[Rendered images with source text]
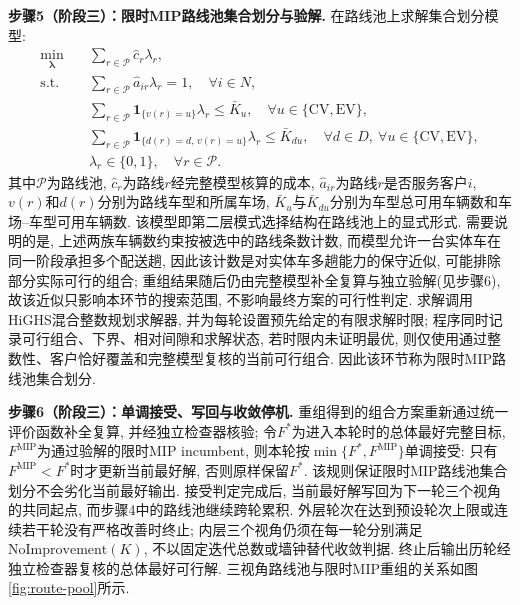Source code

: \documentclass{setp-new}
\begin{document}
\textbf{步骤5（阶段三）：限时MIP路线池集合划分与验解.}
在路线池上求解集合划分模型:
\begin{equation}
\begin{aligned}
\min_{\boldsymbol\lambda}\quad
& \sum_{r\in\mathcal P}\hat c_r\lambda_r,\\
\mathrm{s.t.}\quad
& \sum_{r\in\mathcal P}\hat a_{ir}\lambda_r=1,
  \quad \forall i\in N,\\
& \sum_{r\in\mathcal P}\mathbf 1_{\{v(r)=u\}}\lambda_r\le \bar K_u,
  \quad \forall u\in\{\mathrm{CV},\mathrm{EV}\},\\
& \sum_{r\in\mathcal P}
  \mathbf 1_{\{d(r)=d,\,v(r)=u\}}\lambda_r\le \bar K_{du},
  \quad \forall d\in D,\ \forall u\in\{\mathrm{CV},\mathrm{EV}\},\\
& \lambda_r\in\{0,1\},
  \quad \forall r\in\mathcal P.
\end{aligned}
\label{eq:sp-recombination}
\end{equation}
其中$\mathcal P$为路线池, $\hat c_r$为路线$r$经完整模型核算的成本,
$\hat a_{ir}$为路线$r$是否服务客户$i$, $v(r)$和$d(r)$分别为路线车型和所属车场,
$\bar K_u$与$\bar K_{du}$分别为车型总可用车辆数和车场--车型可用车辆数.
该模型即第二层模式选择结构在路线池上的显式形式.
需要说明的是, 上述两族车辆数约束按被选中的路线条数计数,
而模型允许一台实体车在同一阶段承担多个配送趟,
因此该计数是对实体车多趟能力的保守近似, 可能排除部分实际可行的组合;
重组结果随后仍由完整模型补全复算与独立验解(见步骤6),
故该近似只影响本环节的搜索范围, 不影响最终方案的可行性判定.
求解调用HiGHS混合整数规划求解器\cite{ref:81}, 并为每轮设置预先给定的有限求解时限;
程序同时记录可行组合、下界、相对间隙和求解状态,
若时限内未证明最优, 则仅使用通过整数性、客户恰好覆盖和完整模型复核的当前可行组合.
因此该环节称为限时MIP路线池集合划分.

\textbf{步骤6（阶段三）：单调接受、写回与收敛停机.}
重组得到的组合方案重新通过统一评价函数补全复算, 并经独立检查器核验;
令$F^*$为进入本轮时的总体最好完整目标, $F^{\mathrm{MIP}}$为通过验解的限时MIP incumbent,
则本轮按$\min\{F^*,F^{\mathrm{MIP}}\}$单调接受:
只有$F^{\mathrm{MIP}}<F^*$时才更新当前最好解, 否则原样保留$F^*$.
该规则保证限时MIP路线池集合划分不会劣化当前最好输出.
接受判定完成后, 当前最好解写回为下一轮三个视角的共同起点,
而步骤4中的路线池继续跨轮累积.
外层轮次在达到预设轮次上限或连续若干轮没有严格改善时终止;
内层三个视角仍须在每一轮分别满足$\mathrm{NoImprovement}(K)$, 不以固定迭代总数或墙钟替代收敛判据.
终止后输出历轮经独立检查器复核的总体最好可行解.
三视角路线池与限时MIP重组的关系如图\ref{fig:route-pool}所示.
\end{document}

Task item.
The lines to copy are those in the records above containing the word "mathbf".

Answer box.
& \sum_{r\in\mathcal P}\mathbf 1_{\{v(r)=u\}}\lambda_r\le \bar K_u,
  \mathbf 1_{\{d(r)=d,\,v(r)=u\}}\lambda_r\le \bar K_{du},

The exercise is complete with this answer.